[Rendered images with source text]
--- START ---

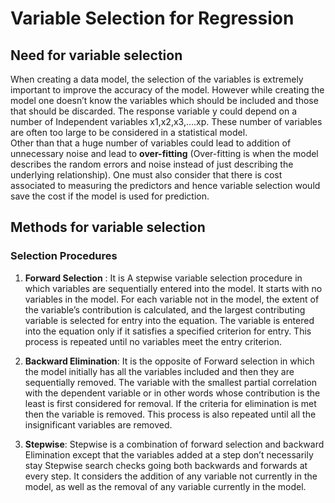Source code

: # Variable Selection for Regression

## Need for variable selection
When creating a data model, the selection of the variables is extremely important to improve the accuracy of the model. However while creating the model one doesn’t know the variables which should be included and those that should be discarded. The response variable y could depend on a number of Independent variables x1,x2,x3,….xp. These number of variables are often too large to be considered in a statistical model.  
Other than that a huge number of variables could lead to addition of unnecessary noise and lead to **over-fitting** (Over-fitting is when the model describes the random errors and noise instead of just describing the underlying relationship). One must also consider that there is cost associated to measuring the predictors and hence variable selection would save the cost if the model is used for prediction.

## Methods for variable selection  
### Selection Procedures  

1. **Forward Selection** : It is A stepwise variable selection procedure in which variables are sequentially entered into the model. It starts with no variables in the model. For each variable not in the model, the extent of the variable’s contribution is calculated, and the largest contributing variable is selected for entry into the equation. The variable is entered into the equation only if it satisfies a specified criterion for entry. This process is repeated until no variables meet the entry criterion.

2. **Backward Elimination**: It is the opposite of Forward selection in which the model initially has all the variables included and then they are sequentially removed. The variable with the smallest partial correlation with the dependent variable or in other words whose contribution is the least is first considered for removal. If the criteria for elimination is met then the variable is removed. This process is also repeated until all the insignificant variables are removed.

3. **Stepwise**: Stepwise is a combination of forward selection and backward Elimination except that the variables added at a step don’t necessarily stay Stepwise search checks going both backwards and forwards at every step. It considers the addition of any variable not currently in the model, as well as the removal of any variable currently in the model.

--- END ---
--- START ---

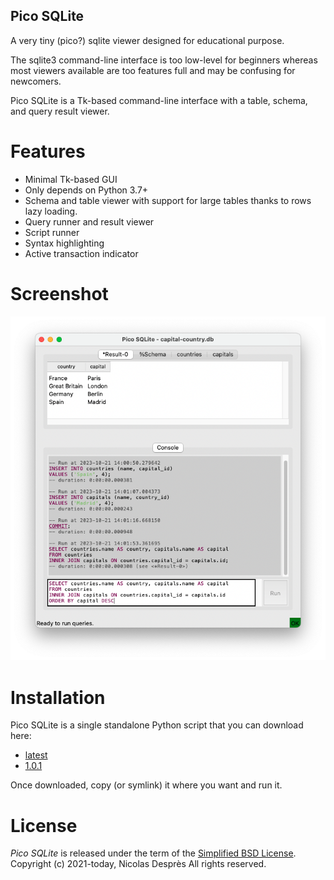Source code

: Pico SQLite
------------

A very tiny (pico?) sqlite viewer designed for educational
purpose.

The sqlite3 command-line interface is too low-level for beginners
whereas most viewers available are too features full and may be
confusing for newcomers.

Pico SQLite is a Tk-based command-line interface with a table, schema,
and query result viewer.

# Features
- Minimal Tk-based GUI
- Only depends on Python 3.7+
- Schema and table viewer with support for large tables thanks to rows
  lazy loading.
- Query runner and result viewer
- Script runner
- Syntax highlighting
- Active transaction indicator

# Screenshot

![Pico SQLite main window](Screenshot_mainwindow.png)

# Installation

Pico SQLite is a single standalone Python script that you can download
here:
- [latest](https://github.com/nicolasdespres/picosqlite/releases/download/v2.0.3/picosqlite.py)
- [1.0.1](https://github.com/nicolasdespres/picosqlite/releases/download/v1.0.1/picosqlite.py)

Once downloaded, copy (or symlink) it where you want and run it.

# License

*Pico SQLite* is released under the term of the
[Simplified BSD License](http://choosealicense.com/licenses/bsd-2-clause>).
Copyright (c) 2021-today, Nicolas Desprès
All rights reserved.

--- END ---

● WORK INSTRUCTIONS:
In the data above, start at the line that has "whereas most viewers", stop after the line that has "All rights reserved.", and print every line in between exactly as it stands.

● SOLUTION:
whereas most viewers available are too features full and may be
confusing for newcomers.

Pico SQLite is a Tk-based command-line interface with a table, schema,
and query result viewer.

# Features
- Minimal Tk-based GUI
- Only depends on Python 3.7+
- Schema and table viewer with support for large tables thanks to rows
  lazy loading.
- Query runner and result viewer
- Script runner
- Syntax highlighting
- Active transaction indicator

# Screenshot

![Pico SQLite main window](Screenshot_mainwindow.png)

# Installation

Pico SQLite is a single standalone Python script that you can download
here:
- [latest](https://github.com/nicolasdespres/picosqlite/releases/download/v2.0.3/picosqlite.py)
- [1.0.1](https://github.com/nicolasdespres/picosqlite/releases/download/v1.0.1/picosqlite.py)

Once downloaded, copy (or symlink) it where you want and run it.

# License

*Pico SQLite* is released under the term of the
[Simplified BSD License](http://choosealicense.com/licenses/bsd-2-clause>).
Copyright (c) 2021-today, Nicolas Desprès
All rights reserved.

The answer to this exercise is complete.